Il Garante ha dedicato ben 24 pagine alla protezione dei dati personali all’interno dei rapporti di lavoro privati e pubblici, contenute nella Relazione annuale per il 2023.
All’interno della presente Analisi, vi forniremo un quadro di dettaglio in merito agli aspetti maggiormente evidenziati dall’Autorità, con particolare riferimento agli errori che più frequentemente si commettono nella gestione dei rapporti di lavoro con dipendenti e collaboratori.
Indice
Il principio di trasparenza e posta elettronica
Sono stati diversi i provvedimenti sanzionatori del Garante durante il 2023, rivolti a datori di lavoro che hanno omesso di fornire adeguate informazioni:
- sulle modalità d’uso e
- sui relativi trattamenti
connessi all’utilizzo della posta elettronica e degli altri strumenti aziendali da cui sarebbe stato possibile controllare a distanza l’attività del prestatore di lavoro.
In particolare, il Garante ha sottolineato l’obbligo in capo al datore di lavoro di fornire al dipendente un’idonea informativa in merito al trattamento effettuato sull’account di posta elettronica aziendale, soprattutto al fine di gestire la sua disattivazione in occasione della cessazione del rapporto di lavoro.
Le pratiche sanzionate più frequentemente in merito a questa fattispecie sono essenzialmente due:
- Titolari che mantengono attivo, anche successivamente alla cessazione della collaborazione/rapporto di lavoro subordinato con l’interessato, l’account di posta elettronica assegnato con estensione riferita alla società, per un periodo indeterminato di tempo;
Il Garante ha pertanto stabilito che la persistente attività dell’account aziendale non è conforme al principio di minimizzazione dei dati e che l’assenza di determinazioni in ordine alla durata del trattamento, individuata in base a quanto ritenuto congruo rispetto alle finalità perseguite, non è conforme al principio di limitazione della conservazione (art. 5, par. 1, lett. b, c, e GDPR).
(Sulla conservazione dei metadati vedi anche – I metadati della posta elettronica dipendenti: sarà l’ultimo capitolo?)
N.B:
In questa occasione, l’Autorità ha ritenuto di dover precisare che il contenuto dei messaggi di posta elettronica, così come i dati esteriori delle comunicazioni e i file allegati, riguardano forme di corrispondenza assistite da garanzie di segretezza tutelate anche costituzionalmente e che quindi, il Titolare, non può prendere visione delle comunicazioni in entrata sull’account individualizzato assegnato all’interessato.
La seconda pratica illecita, più diffusamente sanzionata in riferimento alla posta elettronica, riguarda:
- Titolari che effettuano accertamenti volti a prevenire pericoli per la sicurezza dei sistemi informatici, anche per il tramite di amministratori di sistema, senza informare adeguatamente i dipendenti.

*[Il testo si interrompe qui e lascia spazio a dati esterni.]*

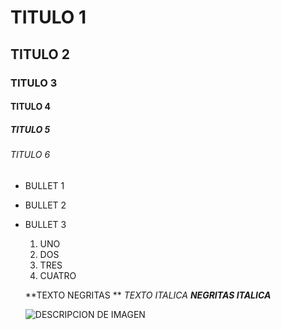 # TITULO 1
## TITULO 2
### TITULO 3
#### TITULO 4
##### TITULO 5
###### TITULO 6


* BULLET 1
* BULLET 2
* BULLET 3

  1. UNO
  2. DOS
  3. TRES
  4.  CUATRO
 
  **TEXTO NEGRITAS **
  _TEXTO ITALICA_
  ***NEGRITAS ITALICA***

  ![DESCRIPCION DE IMAGEN](https://pbs.twimg.com/media/GY7NcNDXgAAynRZ?format=jpg&name=small)
  
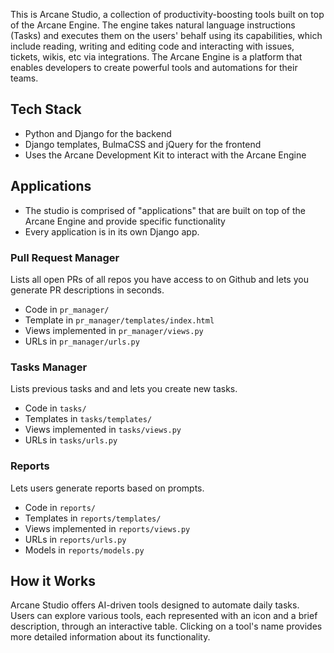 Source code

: This is Arcane Studio, a collection of productivity-boosting tools built on top of the Arcane Engine. 
The engine takes natural language instructions (Tasks) and executes them on the users' behalf using its capabilities,
which include reading, writing and editing code and interacting with issues, tickets, wikis, etc via integrations.
The Arcane Engine is a platform that enables developers to create powerful tools and automations for their teams.

## Tech Stack
* Python and Django for the backend
* Django templates, BulmaCSS and jQuery for the frontend
* Uses the Arcane Development Kit to interact with the Arcane Engine


## Applications

* The studio is comprised of "applications" that are built on top of the Arcane Engine and provide specific functionality
* Every application is in its own Django app.

### Pull Request Manager
Lists all open PRs of all repos you have access to on Github and lets you 
generate PR descriptions in seconds.

* Code in `pr_manager/`
* Template in `pr_manager/templates/index.html`
* Views implemented in `pr_manager/views.py`
* URLs in `pr_manager/urls.py`

### Tasks Manager
Lists previous tasks and and lets you create new tasks.

* Code in `tasks/`
* Templates in `tasks/templates/`
* Views implemented in `tasks/views.py`
* URLs in `tasks/urls.py`

### Reports
Lets users generate reports based on prompts.

* Code in `reports/`
* Templates in `reports/templates/`
* Views implemented in `reports/views.py`
* URLs in `reports/urls.py`
* Models in `reports/models.py`

## How it Works
Arcane Studio offers AI-driven tools designed to automate daily tasks. Users can explore various tools, each represented with an icon and a brief description, through an interactive table. Clicking on a tool's name provides more detailed information about its functionality.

Il Garante ha chiarito l’onere in capo al datore di lavoro di indicare, ai propri dipendenti e collaboratori, chiaramente e in modo particolareggiato, quali siano le modalità di utilizzo ritenute corrette degli strumenti messi a disposizione e se, in che misura e con quali modalità, anche all’esito di eventi imprevisti o eccezionali, vengano effettuati controlli che devono comunque essere conformi ai principi di liceità, proporzionalità e gradualità.
Regole sull’ esercizio dei diritti
L’esercizio dei diritti previsti dal GDPR è sempre più frequente all’interno dei rapporti di lavoro, in particolar modo a seguito della cessazione del rapporto di lavoro o a seguito di contestazioni disciplinari.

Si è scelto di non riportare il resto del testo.